TASK DESCRIPTION:
In the listing below, find the line containing "- hun phùe;" and the line containing "do not let it get smoked.". Repeat exactly those two lines and every line between them.

SUPPLIED MATERIAL:
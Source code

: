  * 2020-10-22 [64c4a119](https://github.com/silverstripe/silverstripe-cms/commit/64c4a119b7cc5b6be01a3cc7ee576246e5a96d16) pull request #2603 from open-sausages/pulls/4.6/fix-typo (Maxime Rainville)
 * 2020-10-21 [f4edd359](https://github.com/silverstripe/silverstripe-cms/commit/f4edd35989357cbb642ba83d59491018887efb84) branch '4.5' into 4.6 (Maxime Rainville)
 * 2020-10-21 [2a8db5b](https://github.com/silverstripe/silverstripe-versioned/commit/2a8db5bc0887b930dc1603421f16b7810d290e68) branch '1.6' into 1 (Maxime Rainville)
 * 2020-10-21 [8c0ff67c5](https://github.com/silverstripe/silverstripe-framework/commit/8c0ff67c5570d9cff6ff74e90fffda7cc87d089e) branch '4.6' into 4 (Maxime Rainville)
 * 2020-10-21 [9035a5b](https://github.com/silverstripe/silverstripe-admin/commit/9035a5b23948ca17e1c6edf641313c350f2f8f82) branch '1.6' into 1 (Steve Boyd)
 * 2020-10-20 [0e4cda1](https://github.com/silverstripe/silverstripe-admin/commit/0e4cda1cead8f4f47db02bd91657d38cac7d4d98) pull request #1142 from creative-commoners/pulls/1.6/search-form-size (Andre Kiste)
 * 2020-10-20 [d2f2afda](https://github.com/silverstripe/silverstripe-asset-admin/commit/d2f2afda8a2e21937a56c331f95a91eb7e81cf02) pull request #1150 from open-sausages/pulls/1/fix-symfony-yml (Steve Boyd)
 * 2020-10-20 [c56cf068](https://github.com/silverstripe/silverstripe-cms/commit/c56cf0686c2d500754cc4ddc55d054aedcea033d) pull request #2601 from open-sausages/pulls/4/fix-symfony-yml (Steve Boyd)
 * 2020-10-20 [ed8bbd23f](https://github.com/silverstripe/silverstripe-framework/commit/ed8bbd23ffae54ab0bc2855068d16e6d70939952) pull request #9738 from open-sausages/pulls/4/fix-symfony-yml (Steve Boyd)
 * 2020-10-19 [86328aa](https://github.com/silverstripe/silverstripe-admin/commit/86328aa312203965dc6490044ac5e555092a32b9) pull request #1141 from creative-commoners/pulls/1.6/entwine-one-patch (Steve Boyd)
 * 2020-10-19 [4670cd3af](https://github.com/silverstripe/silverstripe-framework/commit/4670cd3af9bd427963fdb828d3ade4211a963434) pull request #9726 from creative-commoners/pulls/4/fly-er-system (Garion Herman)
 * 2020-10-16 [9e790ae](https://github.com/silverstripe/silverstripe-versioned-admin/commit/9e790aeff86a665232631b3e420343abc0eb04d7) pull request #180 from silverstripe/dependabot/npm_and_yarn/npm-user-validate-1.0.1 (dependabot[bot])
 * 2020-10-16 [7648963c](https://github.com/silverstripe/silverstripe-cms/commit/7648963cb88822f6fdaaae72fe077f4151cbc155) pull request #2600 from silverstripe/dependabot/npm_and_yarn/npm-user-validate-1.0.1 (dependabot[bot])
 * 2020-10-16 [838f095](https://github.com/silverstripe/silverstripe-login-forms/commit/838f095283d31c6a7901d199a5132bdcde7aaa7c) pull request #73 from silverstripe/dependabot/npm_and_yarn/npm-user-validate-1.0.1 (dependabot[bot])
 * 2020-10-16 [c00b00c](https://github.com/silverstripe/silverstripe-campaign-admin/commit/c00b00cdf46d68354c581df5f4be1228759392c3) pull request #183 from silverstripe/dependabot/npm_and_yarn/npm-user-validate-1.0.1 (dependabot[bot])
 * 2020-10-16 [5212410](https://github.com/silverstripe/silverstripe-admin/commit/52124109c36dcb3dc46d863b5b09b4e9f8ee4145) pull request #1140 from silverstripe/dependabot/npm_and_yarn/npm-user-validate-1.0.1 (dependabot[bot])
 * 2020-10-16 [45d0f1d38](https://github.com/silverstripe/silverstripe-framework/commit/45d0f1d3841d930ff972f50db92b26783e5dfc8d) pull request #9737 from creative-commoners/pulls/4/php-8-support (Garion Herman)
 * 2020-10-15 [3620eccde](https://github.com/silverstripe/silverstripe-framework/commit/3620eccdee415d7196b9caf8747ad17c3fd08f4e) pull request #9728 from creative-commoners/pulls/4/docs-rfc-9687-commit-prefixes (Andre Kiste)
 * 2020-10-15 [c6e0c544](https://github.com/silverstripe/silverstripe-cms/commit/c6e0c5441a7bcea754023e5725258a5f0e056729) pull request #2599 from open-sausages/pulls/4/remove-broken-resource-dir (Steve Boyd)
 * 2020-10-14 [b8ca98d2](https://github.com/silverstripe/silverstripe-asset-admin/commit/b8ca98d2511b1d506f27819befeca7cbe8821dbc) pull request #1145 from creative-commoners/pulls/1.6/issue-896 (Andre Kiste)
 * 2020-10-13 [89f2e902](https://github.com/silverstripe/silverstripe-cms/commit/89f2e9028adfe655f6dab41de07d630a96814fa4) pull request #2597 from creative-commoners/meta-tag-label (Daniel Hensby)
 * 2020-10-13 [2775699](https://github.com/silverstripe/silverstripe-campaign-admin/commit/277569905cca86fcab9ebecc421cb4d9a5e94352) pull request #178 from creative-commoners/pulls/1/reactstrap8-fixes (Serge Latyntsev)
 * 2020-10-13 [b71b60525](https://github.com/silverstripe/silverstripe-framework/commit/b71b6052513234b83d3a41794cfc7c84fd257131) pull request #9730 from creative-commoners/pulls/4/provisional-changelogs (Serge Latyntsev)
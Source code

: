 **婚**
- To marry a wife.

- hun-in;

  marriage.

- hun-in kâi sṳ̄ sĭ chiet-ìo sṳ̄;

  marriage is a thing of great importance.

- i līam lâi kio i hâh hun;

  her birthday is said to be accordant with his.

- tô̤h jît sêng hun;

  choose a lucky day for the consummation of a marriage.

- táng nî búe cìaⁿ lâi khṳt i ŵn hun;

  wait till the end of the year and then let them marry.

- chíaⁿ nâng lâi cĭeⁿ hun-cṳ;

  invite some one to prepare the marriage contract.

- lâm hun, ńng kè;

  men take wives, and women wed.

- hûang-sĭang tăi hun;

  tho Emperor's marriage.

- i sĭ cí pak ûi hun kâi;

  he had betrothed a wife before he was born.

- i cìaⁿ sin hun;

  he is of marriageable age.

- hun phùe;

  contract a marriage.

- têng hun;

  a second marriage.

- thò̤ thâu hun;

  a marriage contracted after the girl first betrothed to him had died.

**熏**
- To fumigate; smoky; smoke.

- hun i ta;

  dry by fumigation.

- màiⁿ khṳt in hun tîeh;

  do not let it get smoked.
* * *
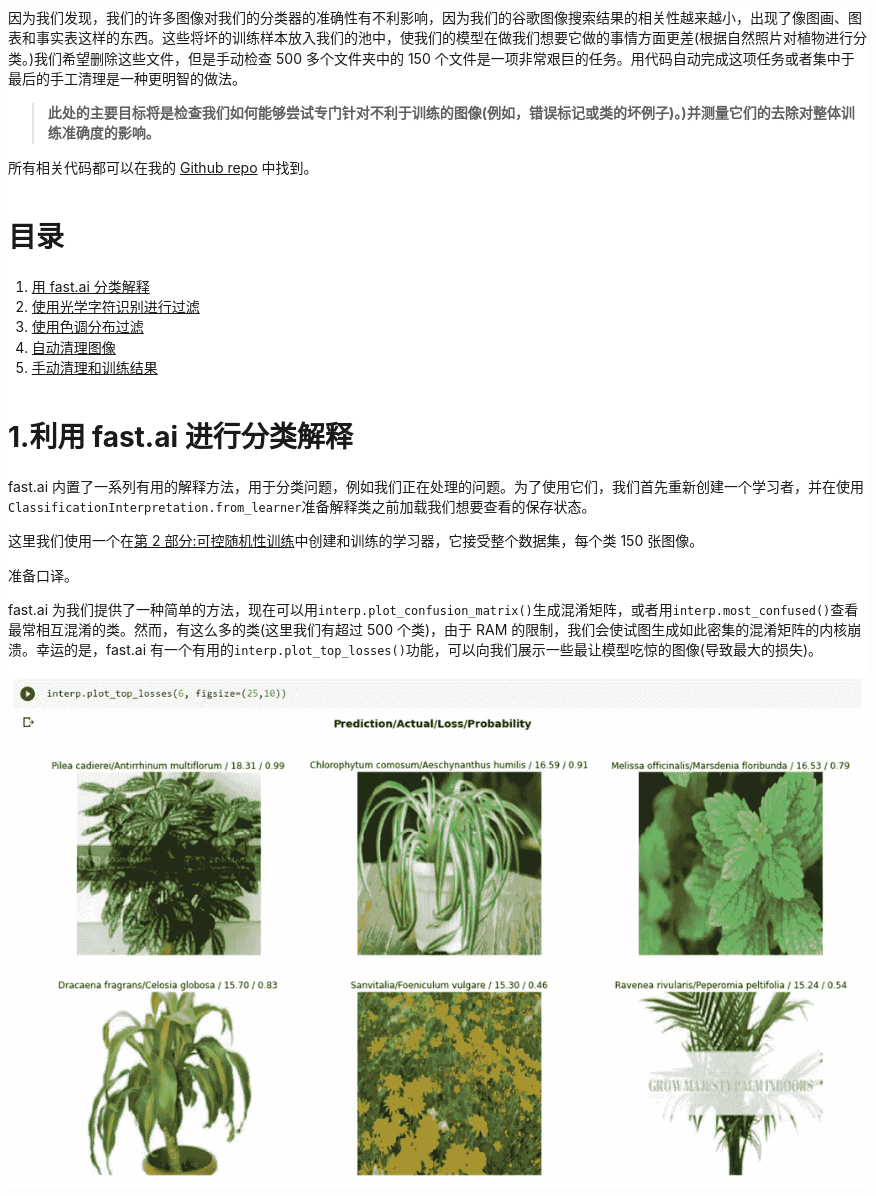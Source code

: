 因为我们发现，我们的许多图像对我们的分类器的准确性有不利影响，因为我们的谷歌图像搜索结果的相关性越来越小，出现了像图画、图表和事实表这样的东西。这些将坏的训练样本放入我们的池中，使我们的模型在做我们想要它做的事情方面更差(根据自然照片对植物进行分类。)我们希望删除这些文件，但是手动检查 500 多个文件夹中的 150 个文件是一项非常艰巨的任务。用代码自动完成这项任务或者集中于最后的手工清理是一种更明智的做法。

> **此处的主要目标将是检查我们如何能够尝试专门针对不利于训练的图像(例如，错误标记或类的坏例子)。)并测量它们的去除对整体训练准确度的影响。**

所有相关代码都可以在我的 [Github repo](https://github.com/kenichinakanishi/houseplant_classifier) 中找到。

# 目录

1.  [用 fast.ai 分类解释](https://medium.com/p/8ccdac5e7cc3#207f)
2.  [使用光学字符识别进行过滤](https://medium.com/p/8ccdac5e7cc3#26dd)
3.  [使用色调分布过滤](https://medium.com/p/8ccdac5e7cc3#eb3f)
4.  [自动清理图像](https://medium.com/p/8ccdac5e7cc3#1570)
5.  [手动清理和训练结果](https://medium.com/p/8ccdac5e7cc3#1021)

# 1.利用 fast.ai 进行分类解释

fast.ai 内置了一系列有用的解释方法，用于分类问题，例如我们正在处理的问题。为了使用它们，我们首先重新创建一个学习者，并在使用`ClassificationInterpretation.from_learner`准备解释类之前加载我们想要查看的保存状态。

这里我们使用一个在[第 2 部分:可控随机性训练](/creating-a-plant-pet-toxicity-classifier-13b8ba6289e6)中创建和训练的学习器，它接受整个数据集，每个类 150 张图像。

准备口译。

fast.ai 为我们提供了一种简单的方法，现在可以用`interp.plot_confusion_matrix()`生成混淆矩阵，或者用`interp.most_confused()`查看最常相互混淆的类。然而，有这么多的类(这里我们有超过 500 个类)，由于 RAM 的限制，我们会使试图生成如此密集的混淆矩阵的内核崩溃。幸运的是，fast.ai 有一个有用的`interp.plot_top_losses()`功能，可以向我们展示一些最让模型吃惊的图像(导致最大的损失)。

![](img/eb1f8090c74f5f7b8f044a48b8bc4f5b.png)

RESPONSE TO THIS EXERCISE:
- hun phùe;

  contract a marriage.

- têng hun;

  a second marriage.

- thò̤ thâu hun;

  a marriage contracted after the girl first betrothed to him had died.

**熏**
- To fumigate; smoky; smoke.

- hun i ta;

  dry by fumigation.

- màiⁿ khṳt in hun tîeh;

  do not let it get smoked.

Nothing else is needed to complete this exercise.